Quand je lance un jeu vidéo sur ma console, je dirai qu'il y a 99% de chance pour que ce dit jeu essaye de me raconter une histoire.
Le temps où les jeux se limitaient à des supports d'interaction ludique est révolu.
Désormais un jeu vidéo c'est une "expérience".
Une expérience qui englobe bon nombres de facteurs. Et l'histoire en fait partie.
L'on a jamais autant fait de liens entre le cinéma et le jeu vidéo.
Surtout dans l'industrie du AAA.
Pourtant l'histoire dans le jeu vient poser une question assez flagrante :
si je décide de lancer un jeu, le fais je pour y jouer ? Ou bien pour que l'on me raconte une histoire ?
A vouloir toujours nous conter des histoires, ne nous éloignons-nous pas de ce pourquoi on les achète à la base ? A savoir y jouer et s'y amuser ?
Cette problématique est assez récurrente en vérité, car conter une histoire ce n'est pas quelque chose d'aisé. Ainsi beaucoup de titres décident de stopper net leur progression.
On freine le joueur, on l'extraie de son espace d'interaction.
On le met devant des scènes de dialogues à faire défiler.
On lui fait visionner des cinématiques.
On le fait discuter avec tel ou tel pnj.
Autant d'instants qui servent à conter la dit histoire. Mais aussi autant de moments où finalement, on ne joue pas. On ne joue plus. On fait autre chose.
Peut-être lit-on ?
Peut-être regardons nous un court-métrage, un film, une série ?
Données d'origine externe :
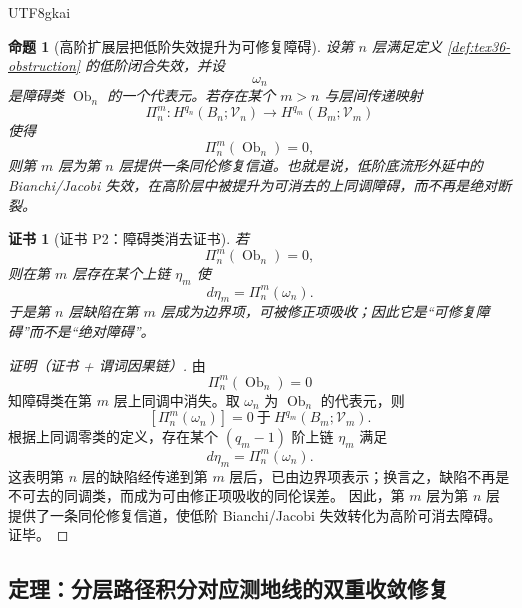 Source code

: \documentclass[12pt]{article}
\newtheorem{proposition}{命题}[section]
\newtheorem{Certificate}{证书}[section]
\newcommand{\Ob}{\operatorname{Ob}}
\begin{document}
\begin{CJK*}{UTF8}{gkai}
\begin{proposition}[高阶扩展层把低阶失效提升为可修复障碍]
\label{prop:tex36-repair-channel}
设第 $n$ 层满足定义 \ref{def:tex36-obstruction} 的低阶闭合失效，并设
\[
  \omega_n
\]
是障碍类 $\Ob_n$ 的一个代表元。若存在某个 $m>n$ 与层间传递映射
\[
  \Pi_n^m:
  H^{q_n}(B_n;\mathcal V_n)\to H^{q_m}(B_m;\mathcal V_m)
\]
使得
\[
  \Pi_n^m(\Ob_n)=0,
\]
则第 $m$ 层为第 $n$ 层提供一条同伦修复信道。也就是说，低阶底流形外延中的 Bianchi/Jacobi 失效，在高阶层中被提升为可消去的上同调障碍，而不再是绝对断裂。
\end{proposition}

\begin{Certificate}[证书 P2：障碍类消去证书]
\label{cert:tex36-p2}
若
\[
  \Pi_n^m(\Ob_n)=0,
\]
则在第 $m$ 层存在某个上链 $\eta_m$ 使
\[
  d\eta_m=\Pi_n^m(\omega_n).
\]
于是第 $n$ 层缺陷在第 $m$ 层成为边界项，可被修正项吸收；因此它是“可修复障碍”而不是“绝对障碍”。
\end{Certificate}

\begin{proof}[证明（证书 + 谓词因果链）]
由
\[
  \Pi_n^m(\Ob_n)=0
\]
知障碍类在第 $m$ 层上同调中消失。取 $\omega_n$ 为 $\Ob_n$ 的代表元，则
\[
  [\Pi_n^m(\omega_n)]=0
  \ \text{于}\
  H^{q_m}(B_m;\mathcal V_m).
\]
根据上同调零类的定义，存在某个 $(q_m-1)$ 阶上链 $\eta_m$ 满足
\[
  d\eta_m=\Pi_n^m(\omega_n).
\]
这表明第 $n$ 层的缺陷经传递到第 $m$ 层后，已由边界项表示；换言之，缺陷不再是不可去的同调类，而成为可由修正项吸收的同伦误差。
因此，第 $m$ 层为第 $n$ 层提供了一条同伦修复信道，使低阶 Bianchi/Jacobi 失效转化为高阶可消去障碍。证毕。
\end{proof}

\subsection{定理：分层路径积分对应测地线的双重收敛修复}
\label{subsec:tex36-double-convergence}


\end{CJK*}
\end{document}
Mais en tout cas, on ne joue pas.
Assez dommage, pour un média qui se prétend être un "JEU".
Comprenez-bien que je ne pourrai pas décrire ici toutes mes pistes de réflexions sur le sujet.
Néanmoins je trouvais qu'introduire cette critique de 13 Sentinels avec cette question était assez pertinent.
Pertinent, car 13 Sentinels va lui-même apporter sa propre question au débat.
A savoir :
La narration, peut-elle être divertissante ? Peut-on s'amuser avec elle ?
Et par là je n'entend pas juste apprécier une histoire divertissante, non non non.
Je parle bien de s'amuser du concept même de narration. Peut-elle être ludique ?
Car oui, des jeux qui essayent de nous raconter des histoires, il y en a pleins.
Mais des jeux où l'on s'amuse AVEC l'histoire, là, d'un coup, il y en a beaucoup moins.
13 Sentinels : Aegis Rim vient donner sa proposition de "comment s'amuser avec la narration".
Et je l'avoue : j'en ai jouie.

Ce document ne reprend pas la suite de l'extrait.